Records from a collection:
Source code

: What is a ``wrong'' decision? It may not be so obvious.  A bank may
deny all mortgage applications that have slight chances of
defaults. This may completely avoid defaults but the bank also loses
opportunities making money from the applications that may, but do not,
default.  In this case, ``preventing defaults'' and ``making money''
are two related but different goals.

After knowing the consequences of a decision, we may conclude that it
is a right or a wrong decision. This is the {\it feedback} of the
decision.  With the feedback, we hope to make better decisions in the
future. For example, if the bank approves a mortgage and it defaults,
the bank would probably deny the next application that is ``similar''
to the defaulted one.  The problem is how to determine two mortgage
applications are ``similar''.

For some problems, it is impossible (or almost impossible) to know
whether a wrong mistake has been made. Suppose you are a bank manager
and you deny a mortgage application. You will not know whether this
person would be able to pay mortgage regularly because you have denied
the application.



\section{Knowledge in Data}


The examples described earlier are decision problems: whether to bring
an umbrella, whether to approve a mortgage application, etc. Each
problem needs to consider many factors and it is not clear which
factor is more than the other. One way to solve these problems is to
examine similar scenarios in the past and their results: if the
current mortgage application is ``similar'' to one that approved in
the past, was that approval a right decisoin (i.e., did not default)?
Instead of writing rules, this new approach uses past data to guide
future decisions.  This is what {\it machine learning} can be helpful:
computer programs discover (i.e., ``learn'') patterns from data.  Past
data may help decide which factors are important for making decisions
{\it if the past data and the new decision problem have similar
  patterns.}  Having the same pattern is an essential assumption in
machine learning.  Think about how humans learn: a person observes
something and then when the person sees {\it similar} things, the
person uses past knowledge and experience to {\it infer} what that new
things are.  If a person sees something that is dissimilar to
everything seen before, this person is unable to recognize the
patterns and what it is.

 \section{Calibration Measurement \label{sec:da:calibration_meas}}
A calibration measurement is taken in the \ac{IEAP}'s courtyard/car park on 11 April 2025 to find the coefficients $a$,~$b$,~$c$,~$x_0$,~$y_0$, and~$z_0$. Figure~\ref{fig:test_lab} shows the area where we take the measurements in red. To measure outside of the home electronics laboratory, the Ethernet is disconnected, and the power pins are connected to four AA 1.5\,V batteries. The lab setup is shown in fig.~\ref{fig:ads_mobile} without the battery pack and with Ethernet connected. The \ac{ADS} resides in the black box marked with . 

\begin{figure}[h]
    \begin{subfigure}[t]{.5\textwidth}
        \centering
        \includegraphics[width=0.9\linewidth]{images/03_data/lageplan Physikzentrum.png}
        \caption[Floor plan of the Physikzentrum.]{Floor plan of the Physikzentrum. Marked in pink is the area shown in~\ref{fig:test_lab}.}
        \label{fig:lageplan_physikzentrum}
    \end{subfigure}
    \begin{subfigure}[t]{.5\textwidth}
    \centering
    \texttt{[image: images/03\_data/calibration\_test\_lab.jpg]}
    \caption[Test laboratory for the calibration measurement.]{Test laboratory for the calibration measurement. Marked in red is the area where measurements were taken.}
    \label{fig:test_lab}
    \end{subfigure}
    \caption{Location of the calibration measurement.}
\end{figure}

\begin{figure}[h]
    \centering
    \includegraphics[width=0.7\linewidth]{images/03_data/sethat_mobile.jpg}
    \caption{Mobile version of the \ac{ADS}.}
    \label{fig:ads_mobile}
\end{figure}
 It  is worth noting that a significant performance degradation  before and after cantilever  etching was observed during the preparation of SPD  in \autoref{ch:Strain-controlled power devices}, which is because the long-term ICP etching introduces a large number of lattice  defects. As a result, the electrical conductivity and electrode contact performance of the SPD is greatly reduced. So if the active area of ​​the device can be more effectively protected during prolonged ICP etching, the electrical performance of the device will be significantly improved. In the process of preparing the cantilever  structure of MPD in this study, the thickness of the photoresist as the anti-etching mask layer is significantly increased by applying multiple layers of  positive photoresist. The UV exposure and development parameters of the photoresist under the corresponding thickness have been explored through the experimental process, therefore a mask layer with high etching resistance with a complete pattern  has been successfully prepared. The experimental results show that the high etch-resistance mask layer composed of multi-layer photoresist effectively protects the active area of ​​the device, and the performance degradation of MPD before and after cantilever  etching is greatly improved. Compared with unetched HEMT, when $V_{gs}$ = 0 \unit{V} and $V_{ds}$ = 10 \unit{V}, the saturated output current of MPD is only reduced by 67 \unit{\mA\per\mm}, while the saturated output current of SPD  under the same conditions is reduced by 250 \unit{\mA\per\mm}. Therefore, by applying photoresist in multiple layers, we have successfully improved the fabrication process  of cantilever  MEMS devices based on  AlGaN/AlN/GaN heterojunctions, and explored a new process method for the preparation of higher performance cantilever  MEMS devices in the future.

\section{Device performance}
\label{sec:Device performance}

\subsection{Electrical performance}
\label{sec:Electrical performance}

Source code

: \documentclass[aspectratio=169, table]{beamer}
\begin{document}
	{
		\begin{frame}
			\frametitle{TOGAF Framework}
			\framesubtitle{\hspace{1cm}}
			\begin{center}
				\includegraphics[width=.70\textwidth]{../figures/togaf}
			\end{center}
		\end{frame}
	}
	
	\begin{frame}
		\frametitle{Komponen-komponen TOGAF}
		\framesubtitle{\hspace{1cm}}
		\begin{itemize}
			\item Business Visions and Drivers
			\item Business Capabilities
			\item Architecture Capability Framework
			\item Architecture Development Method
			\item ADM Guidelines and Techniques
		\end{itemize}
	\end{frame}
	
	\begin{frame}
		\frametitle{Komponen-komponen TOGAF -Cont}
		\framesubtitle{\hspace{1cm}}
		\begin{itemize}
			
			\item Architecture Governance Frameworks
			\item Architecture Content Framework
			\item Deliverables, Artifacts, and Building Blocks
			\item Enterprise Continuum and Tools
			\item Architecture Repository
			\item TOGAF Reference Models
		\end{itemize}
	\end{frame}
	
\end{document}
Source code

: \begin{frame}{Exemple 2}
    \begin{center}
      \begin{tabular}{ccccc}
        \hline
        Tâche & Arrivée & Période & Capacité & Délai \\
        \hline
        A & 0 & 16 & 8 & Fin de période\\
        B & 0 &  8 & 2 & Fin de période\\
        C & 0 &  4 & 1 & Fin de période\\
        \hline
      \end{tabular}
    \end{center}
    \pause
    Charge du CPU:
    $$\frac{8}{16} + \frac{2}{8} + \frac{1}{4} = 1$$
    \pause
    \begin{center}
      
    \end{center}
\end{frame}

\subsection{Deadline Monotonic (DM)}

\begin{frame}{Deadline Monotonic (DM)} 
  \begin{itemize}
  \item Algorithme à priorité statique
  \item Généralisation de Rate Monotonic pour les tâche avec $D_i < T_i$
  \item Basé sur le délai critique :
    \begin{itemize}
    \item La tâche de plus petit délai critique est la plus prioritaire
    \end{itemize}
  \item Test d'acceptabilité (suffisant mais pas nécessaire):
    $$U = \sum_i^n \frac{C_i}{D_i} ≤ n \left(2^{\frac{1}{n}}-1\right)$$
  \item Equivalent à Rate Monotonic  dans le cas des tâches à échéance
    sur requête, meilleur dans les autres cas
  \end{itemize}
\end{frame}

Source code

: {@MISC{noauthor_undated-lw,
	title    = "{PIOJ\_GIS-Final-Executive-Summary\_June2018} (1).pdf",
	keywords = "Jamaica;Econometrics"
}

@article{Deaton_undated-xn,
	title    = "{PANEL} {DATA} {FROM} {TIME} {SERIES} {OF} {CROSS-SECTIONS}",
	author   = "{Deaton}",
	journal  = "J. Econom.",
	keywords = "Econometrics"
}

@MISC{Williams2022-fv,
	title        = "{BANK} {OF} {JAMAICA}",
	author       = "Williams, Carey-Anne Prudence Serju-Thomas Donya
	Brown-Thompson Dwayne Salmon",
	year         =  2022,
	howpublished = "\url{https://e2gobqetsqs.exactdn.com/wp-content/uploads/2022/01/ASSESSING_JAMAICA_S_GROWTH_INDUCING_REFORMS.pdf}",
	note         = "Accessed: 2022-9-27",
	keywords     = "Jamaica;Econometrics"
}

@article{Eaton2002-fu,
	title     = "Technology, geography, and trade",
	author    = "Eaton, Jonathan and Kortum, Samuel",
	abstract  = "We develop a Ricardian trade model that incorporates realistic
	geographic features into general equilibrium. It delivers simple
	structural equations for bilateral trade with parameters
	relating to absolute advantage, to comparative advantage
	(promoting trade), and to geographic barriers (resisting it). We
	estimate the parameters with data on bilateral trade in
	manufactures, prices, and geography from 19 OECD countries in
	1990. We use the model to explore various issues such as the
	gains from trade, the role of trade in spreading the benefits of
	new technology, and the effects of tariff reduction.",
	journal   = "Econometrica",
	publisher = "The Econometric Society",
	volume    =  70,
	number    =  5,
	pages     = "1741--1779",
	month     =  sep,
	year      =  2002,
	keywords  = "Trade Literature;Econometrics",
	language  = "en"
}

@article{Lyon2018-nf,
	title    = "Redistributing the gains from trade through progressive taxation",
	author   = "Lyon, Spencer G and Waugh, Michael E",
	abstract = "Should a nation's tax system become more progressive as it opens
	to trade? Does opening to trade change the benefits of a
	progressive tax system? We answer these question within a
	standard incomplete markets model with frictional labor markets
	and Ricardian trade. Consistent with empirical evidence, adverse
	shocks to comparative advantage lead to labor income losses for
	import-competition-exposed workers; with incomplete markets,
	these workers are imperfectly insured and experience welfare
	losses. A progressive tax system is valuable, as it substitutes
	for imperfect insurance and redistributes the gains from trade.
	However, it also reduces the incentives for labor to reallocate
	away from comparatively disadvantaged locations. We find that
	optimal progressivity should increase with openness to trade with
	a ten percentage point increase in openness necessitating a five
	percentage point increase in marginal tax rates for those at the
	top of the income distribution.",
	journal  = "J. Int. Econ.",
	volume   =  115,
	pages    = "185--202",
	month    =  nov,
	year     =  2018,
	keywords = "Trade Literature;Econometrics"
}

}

# [Problem requirements]
Where does the string "Ricardian" occur in the data above? Copy every line that holds it.

# [Task solution]
	abstract  = "We develop a Ricardian trade model that incorporates realistic
	and Ricardian trade. Consistent with empirical evidence, adverse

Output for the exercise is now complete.